La Generalitat lamina a los disidentes

ABC 04/07/17
EDITORIAL

EN el régimen que trata de instaurar el separatismo catalán, la disidencia se paga con la exclusión. A las pocas horas de manifestar sus dudas –bastante fundadas– sobre la celebración del referéndum ilegal que trama Puigdemont, el consejero de Empresa y Conocimiento, Jordi Baiget, fue destituido de su cargo. La Generalitat no solo suelta lastre y se quita de en medio a quien no comulga con la doctrina oficial del Palacio de San Jaime, sino que lanza una señal a propios y extraños sobre el futuro que espera a quienes se atrevan a obstaculizar un proceso que pasa por la secesión y concluye en el totalitarismo.
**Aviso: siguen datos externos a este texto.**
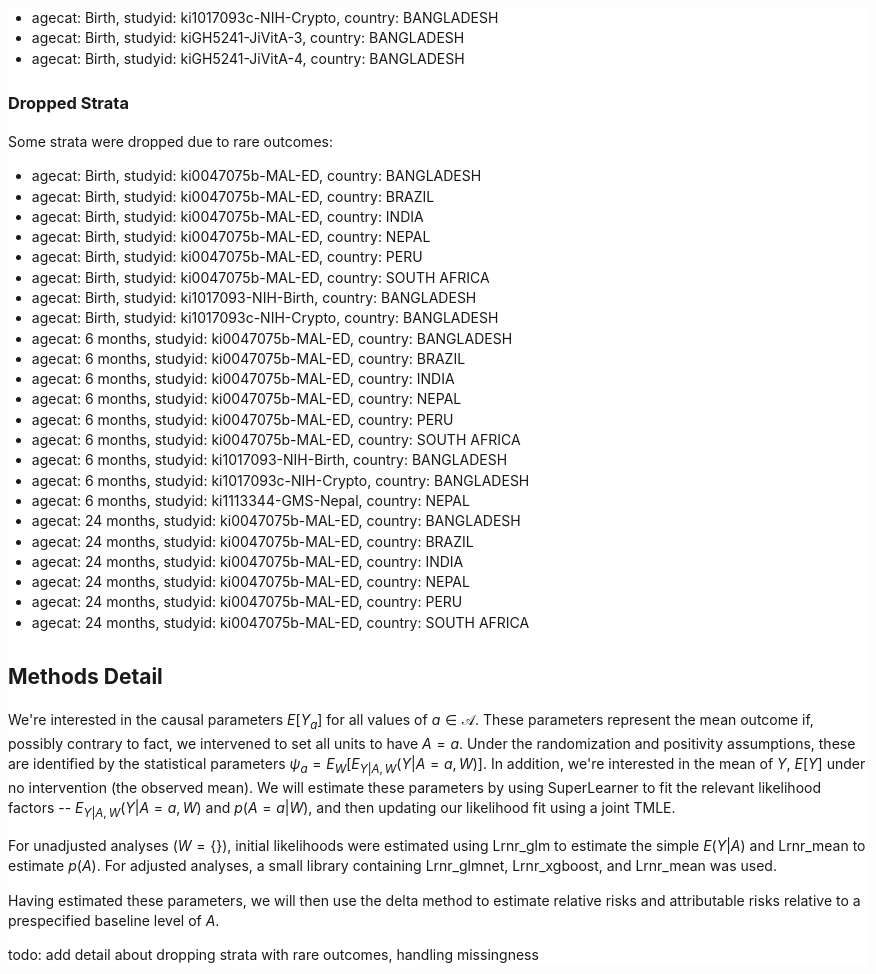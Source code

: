 * agecat: Birth, studyid: ki1017093c-NIH-Crypto, country: BANGLADESH
* agecat: Birth, studyid: kiGH5241-JiVitA-3, country: BANGLADESH
* agecat: Birth, studyid: kiGH5241-JiVitA-4, country: BANGLADESH

### Dropped Strata

Some strata were dropped due to rare outcomes:

* agecat: Birth, studyid: ki0047075b-MAL-ED, country: BANGLADESH
* agecat: Birth, studyid: ki0047075b-MAL-ED, country: BRAZIL
* agecat: Birth, studyid: ki0047075b-MAL-ED, country: INDIA
* agecat: Birth, studyid: ki0047075b-MAL-ED, country: NEPAL
* agecat: Birth, studyid: ki0047075b-MAL-ED, country: PERU
* agecat: Birth, studyid: ki0047075b-MAL-ED, country: SOUTH AFRICA
* agecat: Birth, studyid: ki1017093-NIH-Birth, country: BANGLADESH
* agecat: Birth, studyid: ki1017093c-NIH-Crypto, country: BANGLADESH
* agecat: 6 months, studyid: ki0047075b-MAL-ED, country: BANGLADESH
* agecat: 6 months, studyid: ki0047075b-MAL-ED, country: BRAZIL
* agecat: 6 months, studyid: ki0047075b-MAL-ED, country: INDIA
* agecat: 6 months, studyid: ki0047075b-MAL-ED, country: NEPAL
* agecat: 6 months, studyid: ki0047075b-MAL-ED, country: PERU
* agecat: 6 months, studyid: ki0047075b-MAL-ED, country: SOUTH AFRICA
* agecat: 6 months, studyid: ki1017093-NIH-Birth, country: BANGLADESH
* agecat: 6 months, studyid: ki1017093c-NIH-Crypto, country: BANGLADESH
* agecat: 6 months, studyid: ki1113344-GMS-Nepal, country: NEPAL
* agecat: 24 months, studyid: ki0047075b-MAL-ED, country: BANGLADESH
* agecat: 24 months, studyid: ki0047075b-MAL-ED, country: BRAZIL
* agecat: 24 months, studyid: ki0047075b-MAL-ED, country: INDIA
* agecat: 24 months, studyid: ki0047075b-MAL-ED, country: NEPAL
* agecat: 24 months, studyid: ki0047075b-MAL-ED, country: PERU
* agecat: 24 months, studyid: ki0047075b-MAL-ED, country: SOUTH AFRICA

## Methods Detail

We're interested in the causal parameters $E[Y_a]$ for all values of $a \in \mathcal{A}$. These parameters represent the mean outcome if, possibly contrary to fact, we intervened to set all units to have $A=a$. Under the randomization and positivity assumptions, these are identified by the statistical parameters $\psi_a=E_W[E_{Y|A,W}(Y|A=a,W)]$.  In addition, we're interested in the mean of $Y$, $E[Y]$ under no intervention (the observed mean). We will estimate these parameters by using SuperLearner to fit the relevant likelihood factors -- $E_{Y|A,W}(Y|A=a,W)$ and $p(A=a|W)$, and then updating our likelihood fit using a joint TMLE.

For unadjusted analyses ($W=\{\}$), initial likelihoods were estimated using Lrnr_glm to estimate the simple $E(Y|A)$ and Lrnr_mean to estimate $p(A)$. For adjusted analyses, a small library containing Lrnr_glmnet, Lrnr_xgboost, and Lrnr_mean was used.

Having estimated these parameters, we will then use the delta method to estimate relative risks and attributable risks relative to a prespecified baseline level of $A$.

todo: add detail about dropping strata with rare outcomes, handling missingness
ABC adelantó el pasado domingo que Puigdemont no confía en algunos de sus consejeros. Apenas un día después, los hechos han venido a demostrar que la información que publicamos es rigurosa y precisa. Las insidias y los recelos se han instalado en el equipo del presidente de la Generalitat, lo que ha abierto importantes grietas. Baiget ha sido fulminado para intentar evitar un «efecto dominó» y que otros sientan la tentación de la disidencia. La espiral surrealista en la que viven los secesionistas no les permite a estas alturas discernir su quimera de la realidad. «El Estado tiene tanta fuerza que probablemente no podremos hacer el referéndum». Estas palabras de Beiget son una obviedad, pero no para un independentismo desbocado. Y pronunciadas un día antes de que se presentara la ley que prevé regular el referéndum, son una sentencia. Puigdemont y los personajes de los que se ha rodeado, tanto de la CUP como de ERC, mantienen un discurso profundamente antidemocrático y cada vez más radical. Ayer quedó demostrado con la destitución de la única voz que por ahora se ha atrevido a esbozar una verdad.